A six-month long state inquiry into the cause, effect and future prevention of bushfires, following this horror season, will take submissions from the public, but has no plans to tour the regions in its quest for learning.
Dave Owens, former Deputy Commissioner of NSW Police, and Professor Mary O'Kane AC, Independent Planning Commission Chair and former NSW Chief Scientist and Engineer, will lead the inquiry, commencing immediately. A report will be submitted to the Premier at its conclusion.
The apparent lack of interest from the NSW Government in not reaching out to regions for answers prompted opposition leader Jodi McKay to tell media at Quaama in the Bega Valley last Friday, "I don't think written submissions to an expert panel based in Sydney is appropriate at all."
Birdwood grazier Gemma Porter, whose family lost paddocks, fences and a sawmill in the Werrikimbe blaze last November, said it was imperative the inquiry hold meetings across the fire grounds.
"Unless this inquiry gets out into the regions and hears from the people affected it will be a Clayton's event," she said.
"Not one of these fires was exactly the same and so much of the state was burned. People are damaged. This inquiry needs to be put in front of them."
Class action
Meanwhile five families and one corporation from the Ebor area are banding together to sue National Parks and Wildlife for millions in compensation following what they say was inaction immediately prior to the eruption of the Bees Nest blaze in September.
Spokesman and NSW Supreme Court solicitor Peter Jackson, Jackson and Associates, said he hoped more parties would join the fight, seeking compensation for damages from recent bush fires along with long term fundamental change.

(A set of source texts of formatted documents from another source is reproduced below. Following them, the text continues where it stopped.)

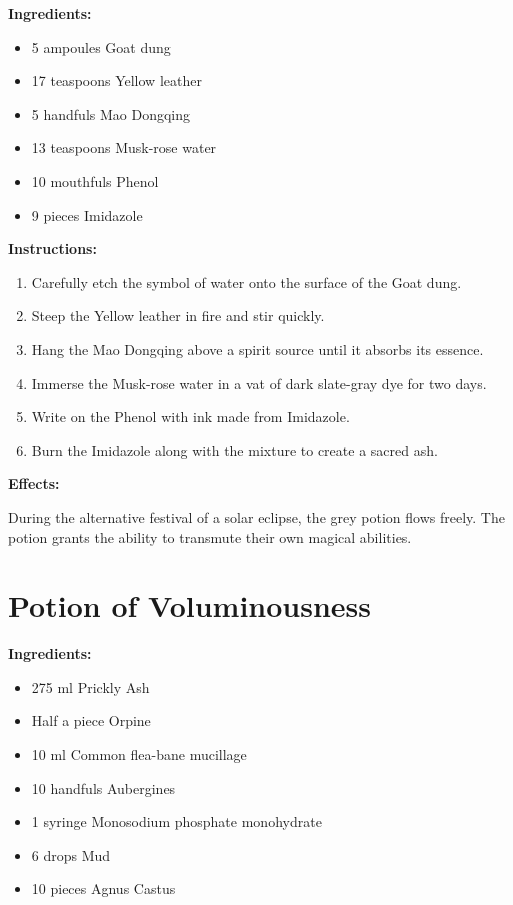 \documentclass{article}
\begin{document}
\textbf{Ingredients:}

\begin{itemize}
  \item 5 ampoules Goat dung
  \item 17 teaspoons Yellow leather
  \item 5 handfuls Mao Dongqing
  \item 13 teaspoons Musk-rose water
  \item 10 mouthfuls Phenol
  \item 9 pieces Imidazole
\end{itemize}

\textbf{Instructions:}

\begin{enumerate}
  \item Carefully etch the symbol of water onto the surface of the Goat dung.
  \item Steep the Yellow leather in fire and stir quickly.
  \item Hang the Mao Dongqing above a spirit source until it absorbs its essence.
  \item Immerse the Musk-rose water in a vat of dark slate-gray dye for two days.
  \item Write on the Phenol with ink made from Imidazole.
  \item Burn the Imidazole along with the mixture to create a sacred ash.
\end{enumerate}

\textbf{Effects:}

During the alternative festival of a solar eclipse, the grey potion flows freely. The potion grants the ability to transmute their own magical abilities.

\newpage
\section*{Potion of Voluminousness}

\textbf{Ingredients:}

\begin{itemize}
  \item 275 ml Prickly Ash
  \item Half a piece Orpine
  \item 10 ml Common flea-bane mucillage
  \item 10 handfuls Aubergines
  \item 1 syringe Monosodium phosphate monohydrate
  \item 6 drops Mud
  \item 10 pieces Agnus Castus
\end{itemize}
\end{document}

Mr Jackson said the initial fire in the Guy Faulks National Park should have been continuously monitored from the beginning, with his clients suggesting the enormous inferno that later merged to destroy homes at Nymboida and threatened coastal communities near Coffs Harbour could have been stopped at the beginning with just one truck and two fire fighters.
"There was a lack of communication," Mr Jackson said. There needs to be more liaison."
Another grazier affected by the Bees Nest blaze, Mick Kelsall, who manages Marengo Station, agreed more communication between authorities was required, "but when you enter into a class action that relationship breaks down."
Mr Kelsall said it was essential the NSW bushfire inquiry reach out to regions for answers.